From the data below, retype exactly the lines starting with the one that contains "beta saving extension." and ending with the one that contains "better because they", both included.

## [Records contained in a dataset]
————————
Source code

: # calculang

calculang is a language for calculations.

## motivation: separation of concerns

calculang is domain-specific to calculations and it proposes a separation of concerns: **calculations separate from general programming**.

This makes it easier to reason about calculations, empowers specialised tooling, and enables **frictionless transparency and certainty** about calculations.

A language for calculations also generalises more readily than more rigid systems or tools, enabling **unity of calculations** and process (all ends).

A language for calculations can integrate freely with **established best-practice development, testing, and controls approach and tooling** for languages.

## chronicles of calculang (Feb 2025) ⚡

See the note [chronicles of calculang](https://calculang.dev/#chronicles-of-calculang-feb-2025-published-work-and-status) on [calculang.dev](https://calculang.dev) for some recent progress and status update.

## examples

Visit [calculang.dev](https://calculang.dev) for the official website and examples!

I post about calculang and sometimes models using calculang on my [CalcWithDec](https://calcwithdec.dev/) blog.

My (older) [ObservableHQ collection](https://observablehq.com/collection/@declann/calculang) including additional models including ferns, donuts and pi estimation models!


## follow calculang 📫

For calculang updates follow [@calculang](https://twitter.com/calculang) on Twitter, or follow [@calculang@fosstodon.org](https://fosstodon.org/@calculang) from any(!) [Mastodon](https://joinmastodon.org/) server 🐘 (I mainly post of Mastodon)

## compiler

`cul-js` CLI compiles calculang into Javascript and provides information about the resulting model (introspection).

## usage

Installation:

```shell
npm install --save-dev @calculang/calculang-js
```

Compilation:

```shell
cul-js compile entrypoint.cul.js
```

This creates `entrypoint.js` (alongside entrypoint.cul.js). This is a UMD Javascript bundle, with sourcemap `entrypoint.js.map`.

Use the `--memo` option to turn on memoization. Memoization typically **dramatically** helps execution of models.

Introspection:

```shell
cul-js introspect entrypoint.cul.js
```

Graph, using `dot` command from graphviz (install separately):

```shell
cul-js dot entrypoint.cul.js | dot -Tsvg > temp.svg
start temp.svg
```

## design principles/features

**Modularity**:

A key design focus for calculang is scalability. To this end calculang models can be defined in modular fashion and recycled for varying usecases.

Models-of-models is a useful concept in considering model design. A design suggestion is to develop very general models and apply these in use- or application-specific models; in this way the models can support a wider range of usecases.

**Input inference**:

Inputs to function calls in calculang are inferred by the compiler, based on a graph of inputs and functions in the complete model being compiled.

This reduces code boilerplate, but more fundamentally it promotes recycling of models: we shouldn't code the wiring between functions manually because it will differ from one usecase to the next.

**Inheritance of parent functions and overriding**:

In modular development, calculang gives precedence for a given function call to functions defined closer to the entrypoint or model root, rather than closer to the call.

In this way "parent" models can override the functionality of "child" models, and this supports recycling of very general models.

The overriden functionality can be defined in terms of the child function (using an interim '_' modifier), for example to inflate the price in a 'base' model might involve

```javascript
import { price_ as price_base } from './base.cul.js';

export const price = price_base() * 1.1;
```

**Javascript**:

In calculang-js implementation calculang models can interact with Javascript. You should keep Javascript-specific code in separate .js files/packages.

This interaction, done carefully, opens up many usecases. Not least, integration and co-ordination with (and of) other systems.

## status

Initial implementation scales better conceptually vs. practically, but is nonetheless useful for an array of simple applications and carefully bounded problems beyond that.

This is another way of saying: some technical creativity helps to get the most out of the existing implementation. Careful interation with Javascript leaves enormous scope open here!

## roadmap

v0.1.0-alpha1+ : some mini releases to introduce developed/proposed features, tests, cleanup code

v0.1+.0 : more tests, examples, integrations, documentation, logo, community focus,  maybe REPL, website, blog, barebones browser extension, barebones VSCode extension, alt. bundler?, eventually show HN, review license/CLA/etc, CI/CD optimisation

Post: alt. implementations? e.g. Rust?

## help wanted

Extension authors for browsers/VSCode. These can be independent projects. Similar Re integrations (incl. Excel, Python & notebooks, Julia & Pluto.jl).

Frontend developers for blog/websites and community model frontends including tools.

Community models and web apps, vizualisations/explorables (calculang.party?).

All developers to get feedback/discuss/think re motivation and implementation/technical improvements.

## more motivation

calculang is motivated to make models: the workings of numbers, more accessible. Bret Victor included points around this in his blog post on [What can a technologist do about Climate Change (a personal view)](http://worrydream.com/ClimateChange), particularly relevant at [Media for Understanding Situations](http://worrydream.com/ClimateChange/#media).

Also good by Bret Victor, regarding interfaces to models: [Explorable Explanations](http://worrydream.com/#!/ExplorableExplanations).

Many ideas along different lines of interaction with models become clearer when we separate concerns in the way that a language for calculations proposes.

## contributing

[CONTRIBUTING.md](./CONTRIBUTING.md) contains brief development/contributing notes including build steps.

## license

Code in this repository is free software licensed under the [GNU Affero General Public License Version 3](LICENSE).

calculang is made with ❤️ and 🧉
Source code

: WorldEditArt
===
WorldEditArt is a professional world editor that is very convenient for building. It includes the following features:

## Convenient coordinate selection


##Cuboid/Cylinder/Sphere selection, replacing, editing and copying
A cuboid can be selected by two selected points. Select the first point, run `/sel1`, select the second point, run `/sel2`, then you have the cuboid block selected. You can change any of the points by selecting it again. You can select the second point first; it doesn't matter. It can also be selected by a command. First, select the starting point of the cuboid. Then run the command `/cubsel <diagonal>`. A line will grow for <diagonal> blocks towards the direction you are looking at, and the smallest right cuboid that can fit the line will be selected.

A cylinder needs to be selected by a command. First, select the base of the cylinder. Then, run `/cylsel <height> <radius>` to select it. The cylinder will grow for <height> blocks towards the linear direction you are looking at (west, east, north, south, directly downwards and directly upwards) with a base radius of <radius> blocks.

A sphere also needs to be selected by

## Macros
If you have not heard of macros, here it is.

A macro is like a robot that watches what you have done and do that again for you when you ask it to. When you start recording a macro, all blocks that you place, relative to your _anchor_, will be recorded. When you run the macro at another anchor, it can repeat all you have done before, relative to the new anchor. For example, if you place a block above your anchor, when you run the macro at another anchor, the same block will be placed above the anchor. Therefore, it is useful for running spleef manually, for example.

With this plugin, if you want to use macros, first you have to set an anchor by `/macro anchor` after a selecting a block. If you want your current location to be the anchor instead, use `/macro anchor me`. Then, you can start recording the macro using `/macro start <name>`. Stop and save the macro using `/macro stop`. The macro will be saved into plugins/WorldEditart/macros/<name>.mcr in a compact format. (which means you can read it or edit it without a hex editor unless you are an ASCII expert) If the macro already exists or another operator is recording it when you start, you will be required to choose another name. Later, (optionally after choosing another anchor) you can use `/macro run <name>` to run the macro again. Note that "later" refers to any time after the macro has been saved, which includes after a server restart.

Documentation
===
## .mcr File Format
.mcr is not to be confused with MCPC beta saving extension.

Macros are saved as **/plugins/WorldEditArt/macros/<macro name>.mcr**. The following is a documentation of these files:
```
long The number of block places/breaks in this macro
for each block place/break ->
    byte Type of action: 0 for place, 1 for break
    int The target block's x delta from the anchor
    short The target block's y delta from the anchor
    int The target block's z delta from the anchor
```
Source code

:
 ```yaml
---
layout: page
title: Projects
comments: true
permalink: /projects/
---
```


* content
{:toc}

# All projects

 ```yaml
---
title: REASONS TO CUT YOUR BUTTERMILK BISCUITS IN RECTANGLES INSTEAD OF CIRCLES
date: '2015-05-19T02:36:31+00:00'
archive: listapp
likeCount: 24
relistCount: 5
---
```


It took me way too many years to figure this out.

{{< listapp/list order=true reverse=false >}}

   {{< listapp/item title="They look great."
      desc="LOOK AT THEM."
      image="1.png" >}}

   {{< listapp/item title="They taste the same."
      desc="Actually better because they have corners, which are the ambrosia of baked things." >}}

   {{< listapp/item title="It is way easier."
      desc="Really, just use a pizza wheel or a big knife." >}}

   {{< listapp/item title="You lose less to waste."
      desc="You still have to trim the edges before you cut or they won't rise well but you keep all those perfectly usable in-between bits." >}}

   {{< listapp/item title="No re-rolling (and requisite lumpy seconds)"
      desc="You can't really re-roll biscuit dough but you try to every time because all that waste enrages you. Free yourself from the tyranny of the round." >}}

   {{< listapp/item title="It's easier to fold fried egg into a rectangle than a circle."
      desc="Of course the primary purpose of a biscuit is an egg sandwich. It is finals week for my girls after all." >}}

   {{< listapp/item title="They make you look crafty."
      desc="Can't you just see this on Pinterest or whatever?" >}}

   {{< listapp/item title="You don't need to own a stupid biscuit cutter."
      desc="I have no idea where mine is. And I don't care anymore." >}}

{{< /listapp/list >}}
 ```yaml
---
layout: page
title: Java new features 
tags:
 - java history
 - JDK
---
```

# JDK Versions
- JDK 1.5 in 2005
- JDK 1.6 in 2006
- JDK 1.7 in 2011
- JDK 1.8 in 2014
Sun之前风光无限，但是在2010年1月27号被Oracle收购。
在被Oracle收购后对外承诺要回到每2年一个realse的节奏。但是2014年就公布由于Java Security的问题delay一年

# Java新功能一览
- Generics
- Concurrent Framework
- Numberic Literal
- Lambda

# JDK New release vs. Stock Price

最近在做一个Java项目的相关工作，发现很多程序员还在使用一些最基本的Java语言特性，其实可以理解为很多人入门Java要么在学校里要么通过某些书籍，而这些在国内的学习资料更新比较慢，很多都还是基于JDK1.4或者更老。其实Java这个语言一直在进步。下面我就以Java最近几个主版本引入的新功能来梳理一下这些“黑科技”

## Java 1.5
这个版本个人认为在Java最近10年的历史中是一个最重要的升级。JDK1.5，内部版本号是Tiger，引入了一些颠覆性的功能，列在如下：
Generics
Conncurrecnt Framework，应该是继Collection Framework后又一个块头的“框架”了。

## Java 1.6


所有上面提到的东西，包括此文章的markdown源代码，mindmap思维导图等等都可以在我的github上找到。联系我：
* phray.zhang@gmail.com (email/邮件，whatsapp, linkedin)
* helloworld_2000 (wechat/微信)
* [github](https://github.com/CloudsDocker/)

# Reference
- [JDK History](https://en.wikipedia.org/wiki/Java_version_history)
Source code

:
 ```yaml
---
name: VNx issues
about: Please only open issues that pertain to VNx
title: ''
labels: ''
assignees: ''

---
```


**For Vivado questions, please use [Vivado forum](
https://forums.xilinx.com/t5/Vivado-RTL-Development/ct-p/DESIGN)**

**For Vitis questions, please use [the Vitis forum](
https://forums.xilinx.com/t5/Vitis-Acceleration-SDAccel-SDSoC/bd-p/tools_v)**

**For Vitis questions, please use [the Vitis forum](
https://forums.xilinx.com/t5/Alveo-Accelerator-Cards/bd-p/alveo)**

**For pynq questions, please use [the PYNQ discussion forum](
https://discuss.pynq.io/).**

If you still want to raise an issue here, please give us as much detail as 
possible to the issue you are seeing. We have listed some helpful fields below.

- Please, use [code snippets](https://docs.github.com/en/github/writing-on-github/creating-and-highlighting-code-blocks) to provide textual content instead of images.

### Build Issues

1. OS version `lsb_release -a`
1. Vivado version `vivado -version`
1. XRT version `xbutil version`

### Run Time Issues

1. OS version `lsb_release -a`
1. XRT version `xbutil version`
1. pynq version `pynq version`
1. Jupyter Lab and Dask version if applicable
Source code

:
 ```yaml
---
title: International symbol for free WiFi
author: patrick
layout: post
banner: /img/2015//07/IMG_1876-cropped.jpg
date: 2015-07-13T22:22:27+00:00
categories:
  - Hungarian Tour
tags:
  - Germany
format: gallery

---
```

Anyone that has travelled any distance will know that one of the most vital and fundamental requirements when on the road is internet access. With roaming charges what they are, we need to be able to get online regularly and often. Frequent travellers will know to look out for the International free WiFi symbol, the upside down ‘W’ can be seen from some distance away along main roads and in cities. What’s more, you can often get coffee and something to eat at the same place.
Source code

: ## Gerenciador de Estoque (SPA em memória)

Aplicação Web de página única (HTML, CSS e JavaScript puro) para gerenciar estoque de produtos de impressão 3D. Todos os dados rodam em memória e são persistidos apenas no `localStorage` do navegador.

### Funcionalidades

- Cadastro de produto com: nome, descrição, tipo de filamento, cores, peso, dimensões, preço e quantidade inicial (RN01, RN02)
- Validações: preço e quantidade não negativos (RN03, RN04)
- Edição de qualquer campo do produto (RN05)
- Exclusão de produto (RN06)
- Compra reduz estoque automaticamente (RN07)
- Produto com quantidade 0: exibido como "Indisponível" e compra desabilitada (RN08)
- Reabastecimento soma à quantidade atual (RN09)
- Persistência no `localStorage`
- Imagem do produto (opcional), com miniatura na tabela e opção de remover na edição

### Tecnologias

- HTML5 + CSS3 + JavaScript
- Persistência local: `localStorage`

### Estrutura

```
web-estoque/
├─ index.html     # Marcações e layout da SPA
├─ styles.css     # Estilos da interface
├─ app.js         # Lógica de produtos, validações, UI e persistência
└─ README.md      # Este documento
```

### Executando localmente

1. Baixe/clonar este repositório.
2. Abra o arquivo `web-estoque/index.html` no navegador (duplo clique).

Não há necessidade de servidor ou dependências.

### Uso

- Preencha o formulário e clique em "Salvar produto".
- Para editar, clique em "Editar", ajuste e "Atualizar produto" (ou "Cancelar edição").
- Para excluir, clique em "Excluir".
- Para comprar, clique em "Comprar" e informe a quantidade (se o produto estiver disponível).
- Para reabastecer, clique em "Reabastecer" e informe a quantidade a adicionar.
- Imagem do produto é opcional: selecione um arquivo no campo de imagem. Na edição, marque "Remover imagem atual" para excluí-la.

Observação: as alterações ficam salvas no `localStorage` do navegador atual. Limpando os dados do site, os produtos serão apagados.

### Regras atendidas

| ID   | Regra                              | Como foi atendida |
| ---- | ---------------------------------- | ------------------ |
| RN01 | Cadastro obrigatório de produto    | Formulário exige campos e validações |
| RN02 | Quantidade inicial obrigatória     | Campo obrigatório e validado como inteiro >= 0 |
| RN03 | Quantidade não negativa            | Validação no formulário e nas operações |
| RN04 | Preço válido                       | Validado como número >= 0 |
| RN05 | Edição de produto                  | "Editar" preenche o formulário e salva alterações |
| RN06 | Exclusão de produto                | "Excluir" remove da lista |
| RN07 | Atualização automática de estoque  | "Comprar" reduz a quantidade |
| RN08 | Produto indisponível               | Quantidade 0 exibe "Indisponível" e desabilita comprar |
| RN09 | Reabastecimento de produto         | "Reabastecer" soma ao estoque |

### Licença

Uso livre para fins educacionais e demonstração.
————————
## [Solution to the problem]
.mcr is not to be confused with MCPC beta saving extension.

Macros are saved as **/plugins/WorldEditArt/macros/<macro name>.mcr**. The following is a documentation of these files:
```
long The number of block places/breaks in this macro
for each block place/break ->
    byte Type of action: 0 for place, 1 for break
    int The target block's x delta from the anchor
    short The target block's y delta from the anchor
    int The target block's z delta from the anchor
```
Source code

:
 ```yaml
---
layout: page
title: Projects
comments: true
permalink: /projects/
---
```


* content
{:toc}

# All projects

 ```yaml
---
title: REASONS TO CUT YOUR BUTTERMILK BISCUITS IN RECTANGLES INSTEAD OF CIRCLES
date: '2015-05-19T02:36:31+00:00'
archive: listapp
likeCount: 24
relistCount: 5
---
```


It took me way too many years to figure this out.

{{< listapp/list order=true reverse=false >}}

   {{< listapp/item title="They look great."
      desc="LOOK AT THEM."
      image="1.png" >}}

   {{< listapp/item title="They taste the same."
      desc="Actually better because they have corners, which are the ambrosia of baked things." >}}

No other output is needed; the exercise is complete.